[Indigo]<Voice>LCSAudio>voicevsdata.bravo!1

Real-time communications, and in particular, packet voice, put substantially different demands on a datagram based internet. Relevant facts about the requirements of voice communications are presented. The differing needs of real-time (voice) users and data users are discussed. Some possible ways of managing the operation of a combined voice and data internet are described. A concrete proposal for incorporation of voice and other real-time applications into OISCP is made.

Telephone quality voice can be achieved with rates of 8000 bits per second or so, but at this writing, the required techniques are computationally expensive. Intermediate bit rates are a possibility, but 64,000 bits per second represents the present telephone industry standard. For this reason, we restrict our attention to 64 Kbps telephone industry compatible speech. Such digital voice signals consist of sampling the voice 8000 times per second and representing each sample as an 8 bit encoding of the amplitude of the voice.

While a conversation between people is usually full duplex (both people can talk at once), usually only one participant at a time is speaking. In addition, when a person is speaking, there are often gaps between words or sentences. On the other hand, both partici[ants occasionally speak at once. Over conversations in general, something like 47% of the full-duplex channel is used.

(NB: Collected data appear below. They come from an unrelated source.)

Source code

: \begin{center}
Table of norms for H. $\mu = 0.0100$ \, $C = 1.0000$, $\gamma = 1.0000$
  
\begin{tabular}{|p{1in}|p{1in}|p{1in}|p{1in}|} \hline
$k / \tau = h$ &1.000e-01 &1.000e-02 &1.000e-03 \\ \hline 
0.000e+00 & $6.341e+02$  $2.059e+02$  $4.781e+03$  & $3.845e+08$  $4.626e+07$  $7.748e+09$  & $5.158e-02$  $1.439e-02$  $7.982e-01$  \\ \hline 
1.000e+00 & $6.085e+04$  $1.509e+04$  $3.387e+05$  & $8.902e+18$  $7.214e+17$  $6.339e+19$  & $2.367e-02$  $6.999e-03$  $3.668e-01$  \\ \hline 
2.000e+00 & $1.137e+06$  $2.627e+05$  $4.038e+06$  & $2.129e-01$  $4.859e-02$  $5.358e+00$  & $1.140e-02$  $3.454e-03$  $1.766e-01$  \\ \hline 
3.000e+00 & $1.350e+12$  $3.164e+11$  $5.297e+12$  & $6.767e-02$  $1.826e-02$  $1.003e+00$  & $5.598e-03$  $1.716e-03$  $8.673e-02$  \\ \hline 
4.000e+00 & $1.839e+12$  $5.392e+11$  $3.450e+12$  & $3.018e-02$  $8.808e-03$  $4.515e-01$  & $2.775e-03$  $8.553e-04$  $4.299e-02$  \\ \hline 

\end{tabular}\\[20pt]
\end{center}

The laws of large numbers apply to these statistics. Useful data points derive from the telephone industry use of Time Assigned Speech Interpolation (TASI), in which a certain number of trunk circuits (e.g. transoceanic cable circuits) are overcommited. If 24 full duplex trunks are available, usually 36 conversations can be supported, for a ratio of 1.5. If 150 circuits are available, 300 conversations can usually be supported, for a ratio of 2.0. [Notes on the Network, BSTJ] These statistical effects are usually referred to as the TASI advantage.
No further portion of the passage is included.